[ACTION ITEM]
In the copy, leave out the pictures and repeat all records exactly.
━━━━━━━━━━
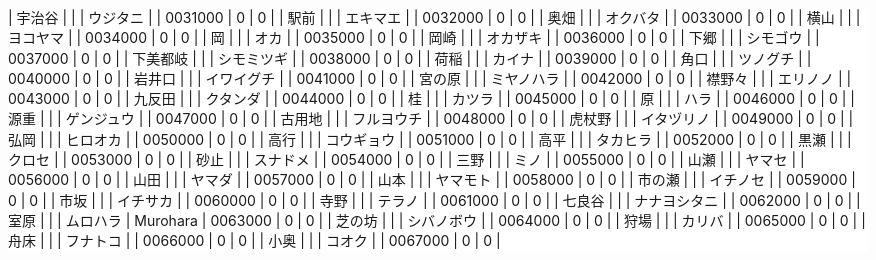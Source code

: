 | 宇治谷 |  |  | ウジタニ   |  | 0031000 | 0 | 0 |
| 駅前 |  |  | エキマエ   |  | 0032000 | 0 | 0 |
| 奥畑 |  |  | オクバタ   |  | 0033000 | 0 | 0 |
| 横山 |  |  | ヨコヤマ   |  | 0034000 | 0 | 0 |
| 岡 |  |  | オカ   |  | 0035000 | 0 | 0 |
| 岡崎 |  |  | オカザキ   |  | 0036000 | 0 | 0 |
| 下郷 |  |  | シモゴウ   |  | 0037000 | 0 | 0 |
| 下美都岐 |  |  | シモミツギ   |  | 0038000 | 0 | 0 |
| 荷稲 |  |  | カイナ   |  | 0039000 | 0 | 0 |
| 角口 |  |  | ツノグチ   |  | 0040000 | 0 | 0 |
| 岩井口 |  |  | イワイグチ   |  | 0041000 | 0 | 0 |
| 宮の原 |  |  | ミヤノハラ   |  | 0042000 | 0 | 0 |
| 襟野々 |  |  | エリノノ   |  | 0043000 | 0 | 0 |
| 九反田 |  |  | クタンダ   |  | 0044000 | 0 | 0 |
| 桂 |  |  | カツラ   |  | 0045000 | 0 | 0 |
| 原 |  |  | ハラ   |  | 0046000 | 0 | 0 |
| 源重 |  |  | ゲンジュウ   |  | 0047000 | 0 | 0 |
| 古用地 |  |  | フルヨウチ   |  | 0048000 | 0 | 0 |
| 虎杖野 |  |  | イタヅリノ   |  | 0049000 | 0 | 0 |
| 弘岡 |  |  | ヒロオカ   |  | 0050000 | 0 | 0 |
| 高行 |  |  | コウギョウ   |  | 0051000 | 0 | 0 |
| 高平 |  |  | タカヒラ   |  | 0052000 | 0 | 0 |
| 黒瀬 |  |  | クロセ   |  | 0053000 | 0 | 0 |
| 砂止 |  |  | スナドメ   |  | 0054000 | 0 | 0 |
| 三野 |  |  | ミノ   |  | 0055000 | 0 | 0 |
| 山瀬 |  |  | ヤマセ   |  | 0056000 | 0 | 0 |
| 山田 |  |  | ヤマダ   |  | 0057000 | 0 | 0 |
| 山本 |  |  | ヤマモト   |  | 0058000 | 0 | 0 |
| 市の瀬 |  |  | イチノセ   |  | 0059000 | 0 | 0 |
| 市坂 |  |  | イチサカ   |  | 0060000 | 0 | 0 |
| 寺野 |  |  | テラノ   |  | 0061000 | 0 | 0 |
| 七良谷 |  |  | ナナヨシタニ   |  | 0062000 | 0 | 0 |
| 室原 |  |  | ムロハラ   | Murohara | 0063000 | 0 | 0 |
| 芝の坊 |  |  | シバノボウ   |  | 0064000 | 0 | 0 |
| 狩場 |  |  | カリバ   |  | 0065000 | 0 | 0 |
| 舟床 |  |  | フナトコ   |  | 0066000 | 0 | 0 |
| 小奥 |  |  | コオク   |  | 0067000 | 0 | 0 |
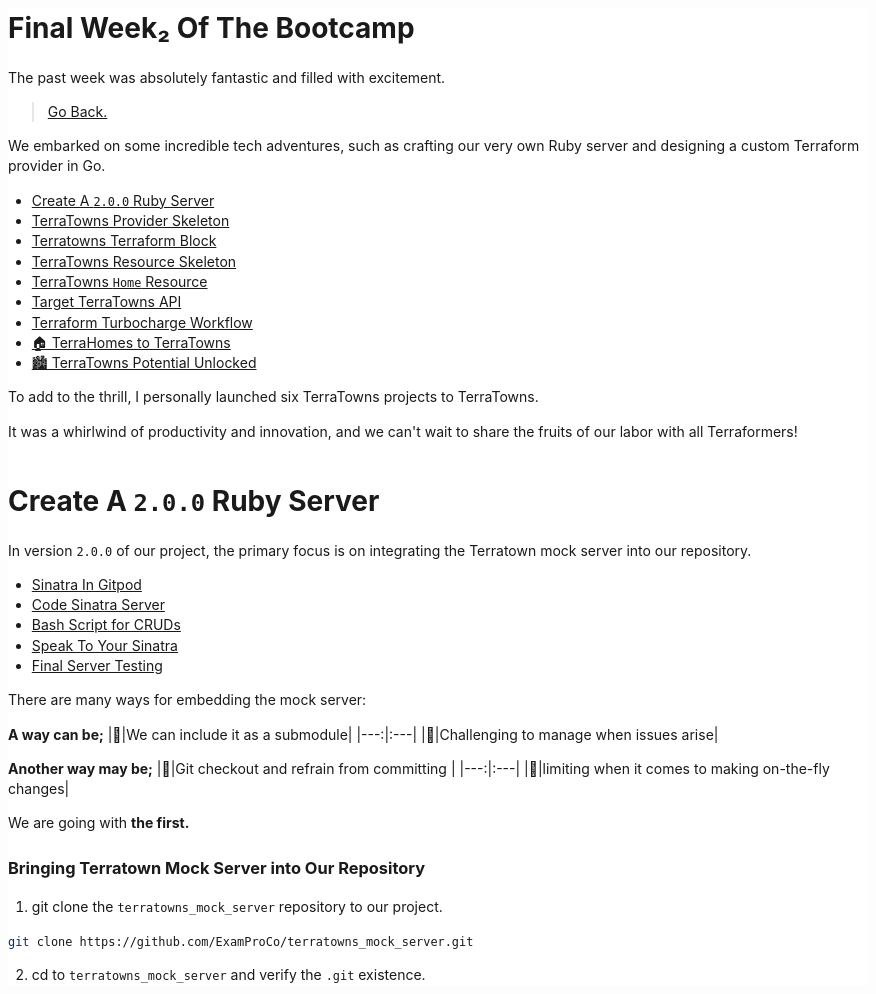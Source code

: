 # Final Week₂ Of The Bootcamp


The past week was absolutely fantastic and filled with excitement. 

> [Go Back.](../README.md)


We embarked on some incredible tech adventures, such as crafting our very own Ruby server and designing a custom Terraform provider in Go. 

- [Create A `2.0.0` Ruby Server](#create-a--200--ruby-server)
- [TerraTowns Provider Skeleton](#terratowns-provider-skeleton)
- [Terratowns Terraform Block](#terratowns-terraform-block)
- [TerraTowns Resource Skeleton](#terratowns-resource-skeleton)
- [TerraTowns `Home` Resource](#terratowns--home--resource)
- [Target TerraTowns API](#target-terratowns-api)
- [Terraform Turbocharge Workflow](#terraform-turbocharge-workflow)
- [🏠 TerraHomes to TerraTowns](#terrahomes-to-terratowns)
- [🏙️ TerraTowns Potential Unlocked](#terratowns-potential-unlocked)

To add to the thrill, I personally launched six TerraTowns projects to TerraTowns.

It was a whirlwind of productivity and innovation, and we can't wait to share the fruits of our labor with all Terraformers!


# Create A `2.0.0` Ruby Server
In version `2.0.0` of our project, the primary focus is on integrating the Terratown mock server into our repository. 

- [Sinatra In Gitpod](#adjust-gitpod-yaml-configuration)
- [Code Sinatra Server](#🎩-understanding-sinatra)
- [Bash Script for CRUDs](#bash-script-for-cruds)
- [Speak To Your Sinatra](#speak-to-sinatra)
- [Final Server Testing](#relaunch-the-server)

There are many ways for embedding the mock server:

**A way can be;**
|🤔|We can include it as a submodule|
|---:|:---|
|🐛|Challenging to manage when issues arise|

**Another way may be;**
|🤔|Git checkout and refrain from committing |
|---:|:---|
|🚫|limiting when it comes to making on-the-fly changes|

We are going with **the first.**

### Bringing Terratown Mock Server into Our Repository

1. git clone the `terratowns_mock_server` repository to our project.
```sh
git clone https://github.com/ExamProCo/terratowns_mock_server.git
```
2. cd to `terratowns_mock_server` and verify the `.git` existence.
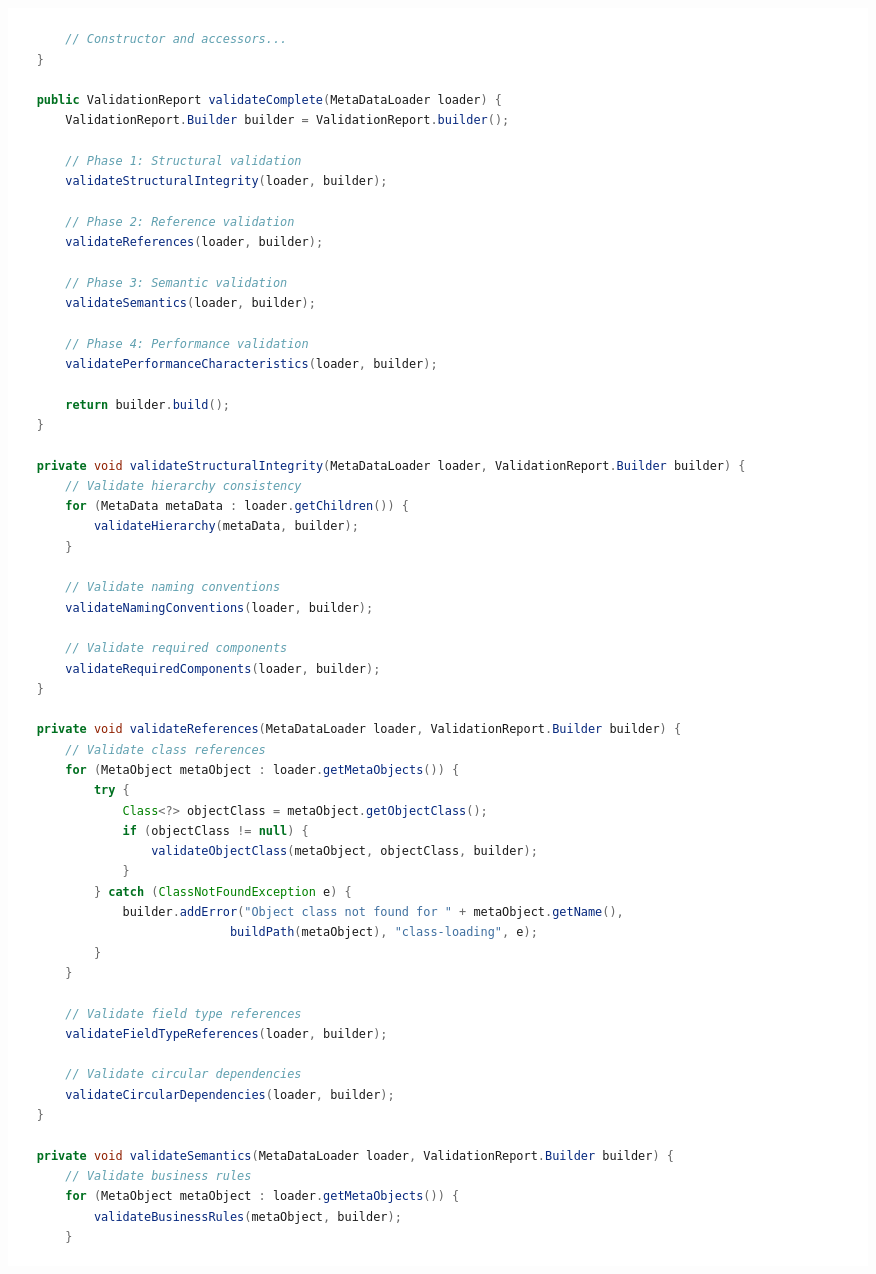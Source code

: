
 ```java
        
        // Constructor and accessors...
    }
    
    public ValidationReport validateComplete(MetaDataLoader loader) {
        ValidationReport.Builder builder = ValidationReport.builder();
        
        // Phase 1: Structural validation
        validateStructuralIntegrity(loader, builder);
        
        // Phase 2: Reference validation
        validateReferences(loader, builder);
        
        // Phase 3: Semantic validation
        validateSemantics(loader, builder);
        
        // Phase 4: Performance validation
        validatePerformanceCharacteristics(loader, builder);
        
        return builder.build();
    }
    
    private void validateStructuralIntegrity(MetaDataLoader loader, ValidationReport.Builder builder) {
        // Validate hierarchy consistency
        for (MetaData metaData : loader.getChildren()) {
            validateHierarchy(metaData, builder);
        }
        
        // Validate naming conventions
        validateNamingConventions(loader, builder);
        
        // Validate required components
        validateRequiredComponents(loader, builder);
    }
    
    private void validateReferences(MetaDataLoader loader, ValidationReport.Builder builder) {
        // Validate class references
        for (MetaObject metaObject : loader.getMetaObjects()) {
            try {
                Class<?> objectClass = metaObject.getObjectClass();
                if (objectClass != null) {
                    validateObjectClass(metaObject, objectClass, builder);
                }
            } catch (ClassNotFoundException e) {
                builder.addError("Object class not found for " + metaObject.getName(), 
                               buildPath(metaObject), "class-loading", e);
            }
        }
        
        // Validate field type references
        validateFieldTypeReferences(loader, builder);
        
        // Validate circular dependencies
        validateCircularDependencies(loader, builder);
    }
    
    private void validateSemantics(MetaDataLoader loader, ValidationReport.Builder builder) {
        // Validate business rules
        for (MetaObject metaObject : loader.getMetaObjects()) {
            validateBusinessRules(metaObject, builder);
        }
        
```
━━━━━━━━━━
[RESPONSE TO THIS TASK]
Source code

: | 宇治谷 |  |  | ウジタニ   |  | 0031000 | 0 | 0 |
| 駅前 |  |  | エキマエ   |  | 0032000 | 0 | 0 |
| 奥畑 |  |  | オクバタ   |  | 0033000 | 0 | 0 |
| 横山 |  |  | ヨコヤマ   |  | 0034000 | 0 | 0 |
| 岡 |  |  | オカ   |  | 0035000 | 0 | 0 |
| 岡崎 |  |  | オカザキ   |  | 0036000 | 0 | 0 |
| 下郷 |  |  | シモゴウ   |  | 0037000 | 0 | 0 |
| 下美都岐 |  |  | シモミツギ   |  | 0038000 | 0 | 0 |
| 荷稲 |  |  | カイナ   |  | 0039000 | 0 | 0 |
| 角口 |  |  | ツノグチ   |  | 0040000 | 0 | 0 |
| 岩井口 |  |  | イワイグチ   |  | 0041000 | 0 | 0 |
| 宮の原 |  |  | ミヤノハラ   |  | 0042000 | 0 | 0 |
| 襟野々 |  |  | エリノノ   |  | 0043000 | 0 | 0 |
| 九反田 |  |  | クタンダ   |  | 0044000 | 0 | 0 |
| 桂 |  |  | カツラ   |  | 0045000 | 0 | 0 |
| 原 |  |  | ハラ   |  | 0046000 | 0 | 0 |
| 源重 |  |  | ゲンジュウ   |  | 0047000 | 0 | 0 |
| 古用地 |  |  | フルヨウチ   |  | 0048000 | 0 | 0 |
| 虎杖野 |  |  | イタヅリノ   |  | 0049000 | 0 | 0 |
| 弘岡 |  |  | ヒロオカ   |  | 0050000 | 0 | 0 |
| 高行 |  |  | コウギョウ   |  | 0051000 | 0 | 0 |
| 高平 |  |  | タカヒラ   |  | 0052000 | 0 | 0 |
| 黒瀬 |  |  | クロセ   |  | 0053000 | 0 | 0 |
| 砂止 |  |  | スナドメ   |  | 0054000 | 0 | 0 |
| 三野 |  |  | ミノ   |  | 0055000 | 0 | 0 |
| 山瀬 |  |  | ヤマセ   |  | 0056000 | 0 | 0 |
| 山田 |  |  | ヤマダ   |  | 0057000 | 0 | 0 |
| 山本 |  |  | ヤマモト   |  | 0058000 | 0 | 0 |
| 市の瀬 |  |  | イチノセ   |  | 0059000 | 0 | 0 |
| 市坂 |  |  | イチサカ   |  | 0060000 | 0 | 0 |
| 寺野 |  |  | テラノ   |  | 0061000 | 0 | 0 |
| 七良谷 |  |  | ナナヨシタニ   |  | 0062000 | 0 | 0 |
| 室原 |  |  | ムロハラ   | Murohara | 0063000 | 0 | 0 |
| 芝の坊 |  |  | シバノボウ   |  | 0064000 | 0 | 0 |
| 狩場 |  |  | カリバ   |  | 0065000 | 0 | 0 |
| 舟床 |  |  | フナトコ   |  | 0066000 | 0 | 0 |
| 小奥 |  |  | コオク   |  | 0067000 | 0 | 0 |
Source code

: # Final Week₂ Of The Bootcamp


The past week was absolutely fantastic and filled with excitement. 

> [Go Back.](../README.md)


We embarked on some incredible tech adventures, such as crafting our very own Ruby server and designing a custom Terraform provider in Go. 

- [Create A `2.0.0` Ruby Server](#create-a--200--ruby-server)
- [TerraTowns Provider Skeleton](#terratowns-provider-skeleton)
- [Terratowns Terraform Block](#terratowns-terraform-block)
- [TerraTowns Resource Skeleton](#terratowns-resource-skeleton)
- [TerraTowns `Home` Resource](#terratowns--home--resource)
- [Target TerraTowns API](#target-terratowns-api)
- [Terraform Turbocharge Workflow](#terraform-turbocharge-workflow)
- [🏠 TerraHomes to TerraTowns](#terrahomes-to-terratowns)
- [🏙️ TerraTowns Potential Unlocked](#terratowns-potential-unlocked)

To add to the thrill, I personally launched six TerraTowns projects to TerraTowns.

It was a whirlwind of productivity and innovation, and we can't wait to share the fruits of our labor with all Terraformers!


# Create A `2.0.0` Ruby Server
In version `2.0.0` of our project, the primary focus is on integrating the Terratown mock server into our repository. 

- [Sinatra In Gitpod](#adjust-gitpod-yaml-configuration)
- [Code Sinatra Server](#🎩-understanding-sinatra)
- [Bash Script for CRUDs](#bash-script-for-cruds)
- [Speak To Your Sinatra](#speak-to-sinatra)
- [Final Server Testing](#relaunch-the-server)

There are many ways for embedding the mock server:

**A way can be;**
|🤔|We can include it as a submodule|
|---:|:---|
|🐛|Challenging to manage when issues arise|

**Another way may be;**
|🤔|Git checkout and refrain from committing |
|---:|:---|
|🚫|limiting when it comes to making on-the-fly changes|

We are going with **the first.**

### Bringing Terratown Mock Server into Our Repository

1. git clone the `terratowns_mock_server` repository to our project.
```sh
git clone https://github.com/ExamProCo/terratowns_mock_server.git
```
2. cd to `terratowns_mock_server` and verify the `.git` existence.
Source code

:
 ```java
        
        // Constructor and accessors...
    }
    
    public ValidationReport validateComplete(MetaDataLoader loader) {
        ValidationReport.Builder builder = ValidationReport.builder();
        
        // Phase 1: Structural validation
        validateStructuralIntegrity(loader, builder);
        
        // Phase 2: Reference validation
        validateReferences(loader, builder);
        
        // Phase 3: Semantic validation
        validateSemantics(loader, builder);
        
        // Phase 4: Performance validation
        validatePerformanceCharacteristics(loader, builder);
        
        return builder.build();
    }
    
    private void validateStructuralIntegrity(MetaDataLoader loader, ValidationReport.Builder builder) {
        // Validate hierarchy consistency
        for (MetaData metaData : loader.getChildren()) {
            validateHierarchy(metaData, builder);
        }
        
        // Validate naming conventions
        validateNamingConventions(loader, builder);
        
        // Validate required components
        validateRequiredComponents(loader, builder);
    }
    
    private void validateReferences(MetaDataLoader loader, ValidationReport.Builder builder) {
        // Validate class references
        for (MetaObject metaObject : loader.getMetaObjects()) {
            try {
                Class<?> objectClass = metaObject.getObjectClass();
                if (objectClass != null) {
                    validateObjectClass(metaObject, objectClass, builder);
                }
            } catch (ClassNotFoundException e) {
                builder.addError("Object class not found for " + metaObject.getName(), 
                               buildPath(metaObject), "class-loading", e);
            }
        }
        
        // Validate field type references
        validateFieldTypeReferences(loader, builder);
        
        // Validate circular dependencies
        validateCircularDependencies(loader, builder);
    }
    
    private void validateSemantics(MetaDataLoader loader, ValidationReport.Builder builder) {
        // Validate business rules
        for (MetaObject metaObject : loader.getMetaObjects()) {
            validateBusinessRules(metaObject, builder);
        }
        
```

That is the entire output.